**TASK TO CARRY OUT**
Starting at the line that holds "OPTIONS=role:wiz,race:elf,align:cha,gender:mal", transcribe every line to the end of the data exactly; include no other lines.

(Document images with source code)

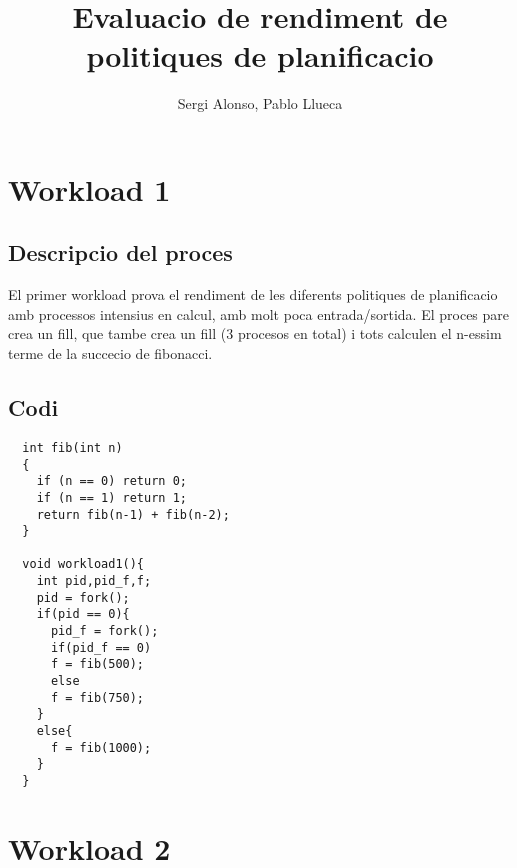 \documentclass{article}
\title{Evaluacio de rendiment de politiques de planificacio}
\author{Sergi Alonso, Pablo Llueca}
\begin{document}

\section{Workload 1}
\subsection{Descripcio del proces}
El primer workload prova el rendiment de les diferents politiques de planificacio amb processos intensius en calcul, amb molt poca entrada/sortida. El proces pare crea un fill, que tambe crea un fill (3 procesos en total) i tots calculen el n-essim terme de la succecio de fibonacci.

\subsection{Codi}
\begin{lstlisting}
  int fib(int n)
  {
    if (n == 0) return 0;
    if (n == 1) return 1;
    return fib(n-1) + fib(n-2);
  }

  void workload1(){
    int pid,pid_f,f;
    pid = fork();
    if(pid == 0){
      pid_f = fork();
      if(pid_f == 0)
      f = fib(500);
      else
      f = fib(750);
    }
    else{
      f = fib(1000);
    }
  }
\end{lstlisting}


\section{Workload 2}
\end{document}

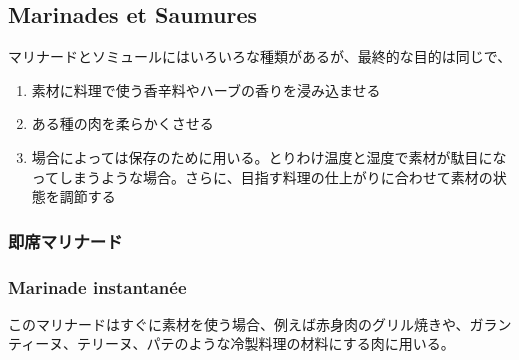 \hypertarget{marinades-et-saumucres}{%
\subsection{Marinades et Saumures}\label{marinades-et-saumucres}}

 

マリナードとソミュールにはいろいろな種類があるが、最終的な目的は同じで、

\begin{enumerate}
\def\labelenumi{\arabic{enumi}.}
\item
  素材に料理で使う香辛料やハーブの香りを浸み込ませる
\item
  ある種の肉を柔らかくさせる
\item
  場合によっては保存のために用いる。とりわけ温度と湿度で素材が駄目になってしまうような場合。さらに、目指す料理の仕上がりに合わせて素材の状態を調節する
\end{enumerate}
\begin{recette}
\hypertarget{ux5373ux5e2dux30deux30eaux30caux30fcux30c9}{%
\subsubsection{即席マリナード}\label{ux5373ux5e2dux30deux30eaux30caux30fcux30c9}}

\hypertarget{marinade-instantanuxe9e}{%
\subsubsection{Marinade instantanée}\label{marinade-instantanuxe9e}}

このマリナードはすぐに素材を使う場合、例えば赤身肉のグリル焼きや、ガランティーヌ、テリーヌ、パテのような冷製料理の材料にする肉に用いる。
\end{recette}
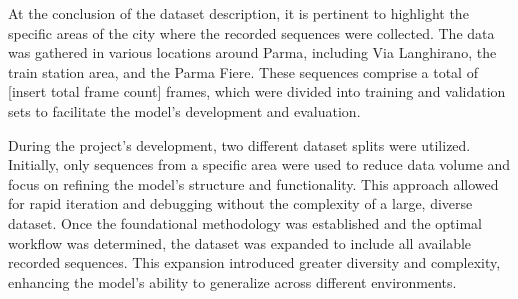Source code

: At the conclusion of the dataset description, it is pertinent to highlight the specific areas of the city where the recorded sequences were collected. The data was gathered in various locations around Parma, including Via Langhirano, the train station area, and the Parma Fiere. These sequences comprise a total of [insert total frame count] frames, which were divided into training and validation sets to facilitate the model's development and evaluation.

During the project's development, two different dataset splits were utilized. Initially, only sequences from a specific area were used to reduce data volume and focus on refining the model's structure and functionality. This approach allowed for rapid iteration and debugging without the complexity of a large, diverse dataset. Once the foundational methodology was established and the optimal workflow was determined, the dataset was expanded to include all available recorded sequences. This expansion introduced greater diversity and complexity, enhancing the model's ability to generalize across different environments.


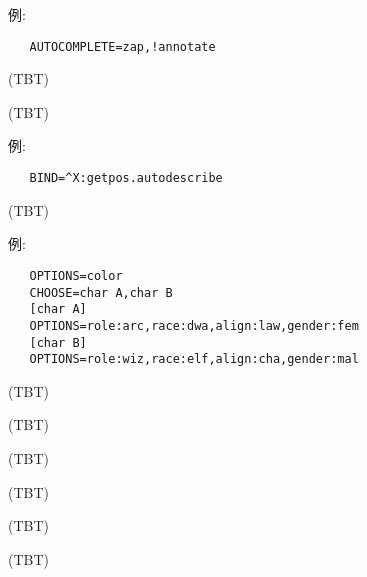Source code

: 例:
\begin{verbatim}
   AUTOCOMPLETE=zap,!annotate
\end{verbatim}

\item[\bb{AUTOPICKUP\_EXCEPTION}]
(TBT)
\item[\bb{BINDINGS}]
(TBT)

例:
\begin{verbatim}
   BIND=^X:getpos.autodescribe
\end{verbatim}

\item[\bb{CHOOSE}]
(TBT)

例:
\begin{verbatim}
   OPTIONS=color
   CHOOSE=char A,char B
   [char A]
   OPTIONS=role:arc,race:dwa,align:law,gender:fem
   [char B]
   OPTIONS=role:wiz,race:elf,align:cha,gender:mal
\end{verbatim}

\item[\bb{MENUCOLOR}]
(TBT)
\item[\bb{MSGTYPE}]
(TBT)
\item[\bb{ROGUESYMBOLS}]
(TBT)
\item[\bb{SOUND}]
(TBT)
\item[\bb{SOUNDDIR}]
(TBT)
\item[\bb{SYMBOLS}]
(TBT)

**SOLUTION**
   OPTIONS=role:wiz,race:elf,align:cha,gender:mal
\end{verbatim}

\item[\bb{MENUCOLOR}]
(TBT)
\item[\bb{MSGTYPE}]
(TBT)
\item[\bb{ROGUESYMBOLS}]
(TBT)
\item[\bb{SOUND}]
(TBT)
\item[\bb{SOUNDDIR}]
(TBT)
\item[\bb{SYMBOLS}]
(TBT)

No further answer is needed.